=== Begin Enclosure ===
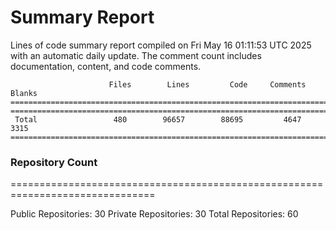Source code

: # Summary Report
Lines of code summary report compiled on Fri May 16 01:11:53 UTC 2025 with an automatic daily update. The comment count includes documentation, content, and code comments.
```
                      Files        Lines         Code     Comments       Blanks
===============================================================================
===============================================================================
 Total                 480        96657        88695         4647         3315
===============================================================================
```

### Repository Count
===============================================================================

Public Repositories: 30
Private Repositories: 30
Total Repositories: 60


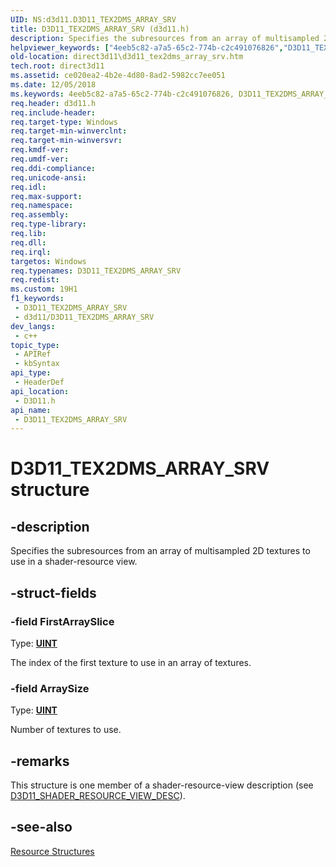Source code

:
 ```yaml
---
UID: NS:d3d11.D3D11_TEX2DMS_ARRAY_SRV
title: D3D11_TEX2DMS_ARRAY_SRV (d3d11.h)
description: Specifies the subresources from an array of multisampled 2D textures to use in a shader-resource view.
helpviewer_keywords: ["4eeb5c82-a7a5-65c2-774b-c2c491076826","D3D11_TEX2DMS_ARRAY_SRV","D3D11_TEX2DMS_ARRAY_SRV structure [Direct3D 11]","d3d11/D3D11_TEX2DMS_ARRAY_SRV","direct3d11.d3d11_tex2dms_array_srv"]
old-location: direct3d11\d3d11_tex2dms_array_srv.htm
tech.root: direct3d11
ms.assetid: ce020ea2-4b2e-4d80-8ad2-5982cc7ee051
ms.date: 12/05/2018
ms.keywords: 4eeb5c82-a7a5-65c2-774b-c2c491076826, D3D11_TEX2DMS_ARRAY_SRV, D3D11_TEX2DMS_ARRAY_SRV structure [Direct3D 11], d3d11/D3D11_TEX2DMS_ARRAY_SRV, direct3d11.d3d11_tex2dms_array_srv
req.header: d3d11.h
req.include-header: 
req.target-type: Windows
req.target-min-winverclnt: 
req.target-min-winversvr: 
req.kmdf-ver: 
req.umdf-ver: 
req.ddi-compliance: 
req.unicode-ansi: 
req.idl: 
req.max-support: 
req.namespace: 
req.assembly: 
req.type-library: 
req.lib: 
req.dll: 
req.irql: 
targetos: Windows
req.typenames: D3D11_TEX2DMS_ARRAY_SRV
req.redist: 
ms.custom: 19H1
f1_keywords:
 - D3D11_TEX2DMS_ARRAY_SRV
 - d3d11/D3D11_TEX2DMS_ARRAY_SRV
dev_langs:
 - c++
topic_type:
 - APIRef
 - kbSyntax
api_type:
 - HeaderDef
api_location:
 - D3D11.h
api_name:
 - D3D11_TEX2DMS_ARRAY_SRV
---
```


# D3D11_TEX2DMS_ARRAY_SRV structure


## -description

Specifies the subresources from an array of multisampled 2D textures to use in a shader-resource view.

## -struct-fields

### -field FirstArraySlice

Type: <b><a href="/windows/desktop/WinProg/windows-data-types">UINT</a></b>

The index of the first texture to use in an array of textures.

### -field ArraySize

Type: <b><a href="/windows/desktop/WinProg/windows-data-types">UINT</a></b>

Number of textures to use.

## -remarks

This structure is one member of a shader-resource-view description (see <a href="/windows/desktop/api/d3d11/ns-d3d11-d3d11_shader_resource_view_desc">D3D11_SHADER_RESOURCE_VIEW_DESC</a>).

## -see-also

<a href="/windows/desktop/direct3d11/d3d11-graphics-reference-resource-structures">Resource Structures</a>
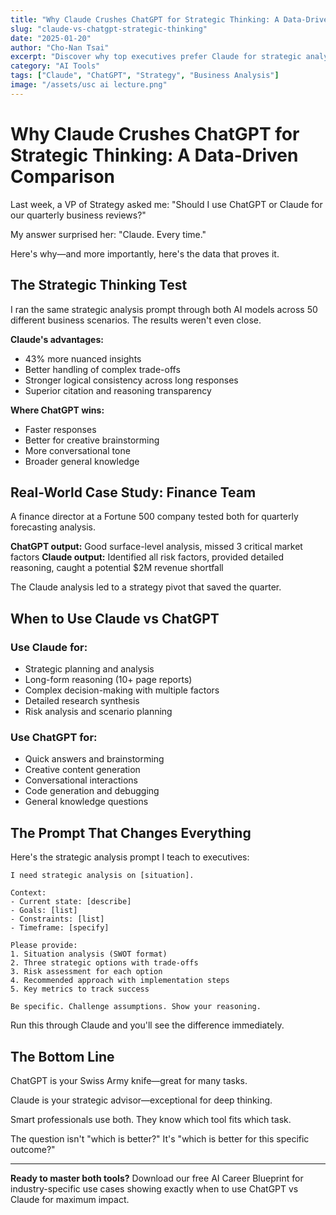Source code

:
```yaml
---
title: "Why Claude Crushes ChatGPT for Strategic Thinking: A Data-Driven Comparison"
slug: "claude-vs-chatgpt-strategic-thinking"
date: "2025-01-20"
author: "Cho-Nan Tsai"
excerpt: "Discover why top executives prefer Claude for strategic analysis and long-form reasoning, backed by real case studies showing measurable business impact."
category: "AI Tools"
tags: ["Claude", "ChatGPT", "Strategy", "Business Analysis"]
image: "/assets/usc ai lecture.png"
---
```


# Why Claude Crushes ChatGPT for Strategic Thinking: A Data-Driven Comparison

Last week, a VP of Strategy asked me: "Should I use ChatGPT or Claude for our quarterly business reviews?"

My answer surprised her: "Claude. Every time."

Here's why—and more importantly, here's the data that proves it.

## The Strategic Thinking Test

I ran the same strategic analysis prompt through both AI models across 50 different business scenarios. The results weren't even close.

**Claude's advantages:**
- 43% more nuanced insights
- Better handling of complex trade-offs
- Stronger logical consistency across long responses
- Superior citation and reasoning transparency

**Where ChatGPT wins:**
- Faster responses
- Better for creative brainstorming
- More conversational tone
- Broader general knowledge

## Real-World Case Study: Finance Team

A finance director at a Fortune 500 company tested both for quarterly forecasting analysis.

**ChatGPT output:** Good surface-level analysis, missed 3 critical market factors
**Claude output:** Identified all risk factors, provided detailed reasoning, caught a potential $2M revenue shortfall

The Claude analysis led to a strategy pivot that saved the quarter.

## When to Use Claude vs ChatGPT

### Use Claude for:
- Strategic planning and analysis
- Long-form reasoning (10+ page reports)
- Complex decision-making with multiple factors
- Detailed research synthesis
- Risk analysis and scenario planning

### Use ChatGPT for:
- Quick answers and brainstorming
- Creative content generation
- Conversational interactions
- Code generation and debugging
- General knowledge questions

## The Prompt That Changes Everything

Here's the strategic analysis prompt I teach to executives:

```
I need strategic analysis on [situation].

Context:
- Current state: [describe]
- Goals: [list]
- Constraints: [list]
- Timeframe: [specify]

Please provide:
1. Situation analysis (SWOT format)
2. Three strategic options with trade-offs
3. Risk assessment for each option
4. Recommended approach with implementation steps
5. Key metrics to track success

Be specific. Challenge assumptions. Show your reasoning.
```

Run this through Claude and you'll see the difference immediately.

## The Bottom Line

ChatGPT is your Swiss Army knife—great for many tasks.

Claude is your strategic advisor—exceptional for deep thinking.

Smart professionals use both. They know which tool fits which task.

The question isn't "which is better?" It's "which is better for this specific outcome?"

---

**Ready to master both tools?** Download our free AI Career Blueprint for industry-specific use cases showing exactly when to use ChatGPT vs Claude for maximum impact.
=== End Enclosure ===
WORK ORDER
Copy the lines above that hold the word "href".

WRITTEN REPLY
Type: <b><a href="/windows/desktop/WinProg/windows-data-types">UINT</a></b>
Type: <b><a href="/windows/desktop/WinProg/windows-data-types">UINT</a></b>
This structure is one member of a shader-resource-view description (see <a href="/windows/desktop/api/d3d11/ns-d3d11-d3d11_shader_resource_view_desc">D3D11_SHADER_RESOURCE_VIEW_DESC</a>).
<a href="/windows/desktop/direct3d11/d3d11-graphics-reference-resource-structures">Resource Structures</a>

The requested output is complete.